Friday Jun 14, 2024
Friday Jun 14, 2024

TikTok on wheels: US terms it 'National Security Threat'

2023 Jul 18, 15:11,

 America’s national security experts made a compelling case against the popular social media application TikTok owned in part by the Chinese government, stating that it constitutes a national security threat, according to The Hill.

Jianli Yang writing for the US-based newspaper mentions that The Federal Bureau of Investigation has warned that TikTok allows the Chinese government to access location, biometric identifiers and browsing history. This information can be shared with the Chinese Communist Party, he added.

This information led a bipartisan group of senators, led by US Senator Mark Warner, to recently introduce legislation providing the Department of Commerce the power to regulate the popular social media app. The Joe Biden-led White House quickly endorsed the bill and called for its immediate passage, reported The Hill.

Jianli Yang, PhD, is the founder and president of Citizen Power Initiatives in China and is an author of “For Us, The Living: A Journey to Shine the Light on Truth” and “It’s Time for a Values-Based “Economic NATO”.

Moreover, many policy analysts even believe it should double its efforts to combat harmful social media companies’ data collection. After all, TikTok is not the first company that poses such a problem, nor will it be the last. Many other apps, such as WeChat, have equally dangerous connections to the Chinese Communist Party that lawmakers should watch closely, according to The Hill.

Chinese-owned social media apps are not the only data collection threat that the American people are currently facing, The Hill reported citing Jianli Yang.

However, modern cars also becoming data-collection vacuums. Their cameras and computers collect information about where you travel, what stores you shop at, what music you listen to, and how fast you drive.

Furthermore, The Hill reported that electric cars and especially autonomous vehicles collect millions of terabytes of information that automakers see as digital gold.

Over the last year, Application Programming Interface (API) attacks in the automotive industry have surged by over 380 percent. Adding to that, 34 percent of auto employees admitted their company receives more security threats now than two years ago.

Moreover, China is one of the global leaders in API attacks, and US attorneys have warned automakers to watch out for the country’s theft of their personal information.

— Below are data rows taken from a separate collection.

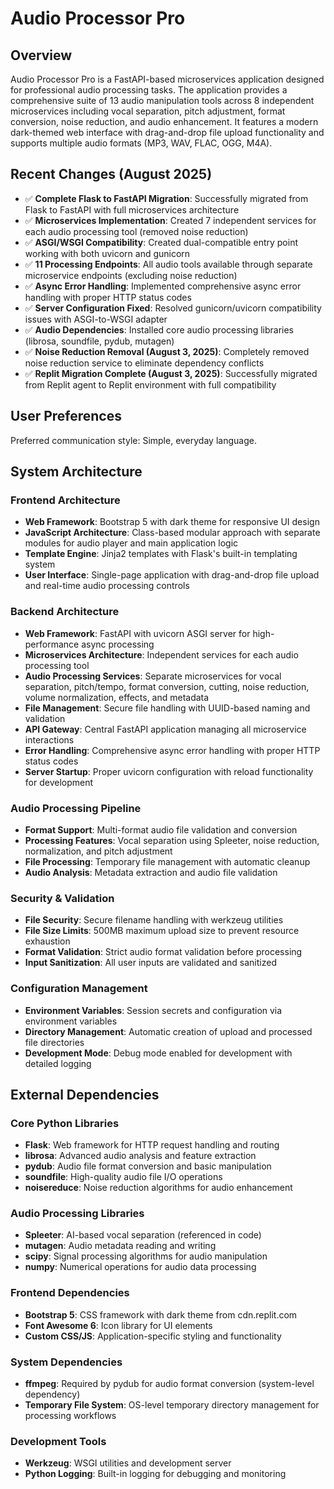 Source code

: # Audio Processor Pro

## Overview

Audio Processor Pro is a FastAPI-based microservices application designed for professional audio processing tasks. The application provides a comprehensive suite of 13 audio manipulation tools across 8 independent microservices including vocal separation, pitch adjustment, format conversion, noise reduction, and audio enhancement. It features a modern dark-themed web interface with drag-and-drop file upload functionality and supports multiple audio formats (MP3, WAV, FLAC, OGG, M4A).

## Recent Changes (August 2025)

- ✅ **Complete Flask to FastAPI Migration**: Successfully migrated from Flask to FastAPI with full microservices architecture
- ✅ **Microservices Implementation**: Created 7 independent services for each audio processing tool (removed noise reduction)
- ✅ **ASGI/WSGI Compatibility**: Created dual-compatible entry point working with both uvicorn and gunicorn
- ✅ **11 Processing Endpoints**: All audio tools available through separate microservice endpoints (excluding noise reduction)
- ✅ **Async Error Handling**: Implemented comprehensive async error handling with proper HTTP status codes
- ✅ **Server Configuration Fixed**: Resolved gunicorn/uvicorn compatibility issues with ASGI-to-WSGI adapter
- ✅ **Audio Dependencies**: Installed core audio processing libraries (librosa, soundfile, pydub, mutagen)
- ✅ **Noise Reduction Removal (August 3, 2025)**: Completely removed noise reduction service to eliminate dependency conflicts
- ✅ **Replit Migration Complete (August 3, 2025)**: Successfully migrated from Replit agent to Replit environment with full compatibility

## User Preferences

Preferred communication style: Simple, everyday language.

## System Architecture

### Frontend Architecture
- **Web Framework**: Bootstrap 5 with dark theme for responsive UI design
- **JavaScript Architecture**: Class-based modular approach with separate modules for audio player and main application logic
- **Template Engine**: Jinja2 templates with Flask's built-in templating system
- **User Interface**: Single-page application with drag-and-drop file upload and real-time audio processing controls

### Backend Architecture
- **Web Framework**: FastAPI with uvicorn ASGI server for high-performance async processing
- **Microservices Architecture**: Independent services for each audio processing tool
- **Audio Processing Services**: Separate microservices for vocal separation, pitch/tempo, format conversion, cutting, noise reduction, volume normalization, effects, and metadata
- **File Management**: Secure file handling with UUID-based naming and validation
- **API Gateway**: Central FastAPI application managing all microservice interactions
- **Error Handling**: Comprehensive async error handling with proper HTTP status codes
- **Server Startup**: Proper uvicorn configuration with reload functionality for development

### Audio Processing Pipeline
- **Format Support**: Multi-format audio file validation and conversion
- **Processing Features**: Vocal separation using Spleeter, noise reduction, normalization, and pitch adjustment
- **File Processing**: Temporary file management with automatic cleanup
- **Audio Analysis**: Metadata extraction and audio file validation

### Security & Validation
- **File Security**: Secure filename handling with werkzeug utilities
- **File Size Limits**: 500MB maximum upload size to prevent resource exhaustion
- **Format Validation**: Strict audio format validation before processing
- **Input Sanitization**: All user inputs are validated and sanitized

### Configuration Management
- **Environment Variables**: Session secrets and configuration via environment variables
- **Directory Management**: Automatic creation of upload and processed file directories
- **Development Mode**: Debug mode enabled for development with detailed logging

## External Dependencies

### Core Python Libraries
- **Flask**: Web framework for HTTP request handling and routing
- **librosa**: Advanced audio analysis and feature extraction
- **pydub**: Audio file format conversion and basic manipulation
- **soundfile**: High-quality audio file I/O operations
- **noisereduce**: Noise reduction algorithms for audio enhancement

### Audio Processing Libraries
- **Spleeter**: AI-based vocal separation (referenced in code)
- **mutagen**: Audio metadata reading and writing
- **scipy**: Signal processing algorithms for audio manipulation
- **numpy**: Numerical operations for audio data processing

### Frontend Dependencies
- **Bootstrap 5**: CSS framework with dark theme from cdn.replit.com
- **Font Awesome 6**: Icon library for UI elements
- **Custom CSS/JS**: Application-specific styling and functionality

### System Dependencies
- **ffmpeg**: Required by pydub for audio format conversion (system-level dependency)
- **Temporary File System**: OS-level temporary directory management for processing workflows

### Development Tools
- **Werkzeug**: WSGI utilities and development server
- **Python Logging**: Built-in logging for debugging and monitoring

US Representative Gus Bilirakis and Jan Schakowsky’s Innovation, Data, and Commerce Subcommittee should consider a comprehensive legislative framework that ensures transparency and accountability from car manufacturers and protects drivers against misuse of their personal information. This will turn a staunch national security problem — TikTok on wheels — into a valuable addition to the US economy, wrote Yang in The Hill.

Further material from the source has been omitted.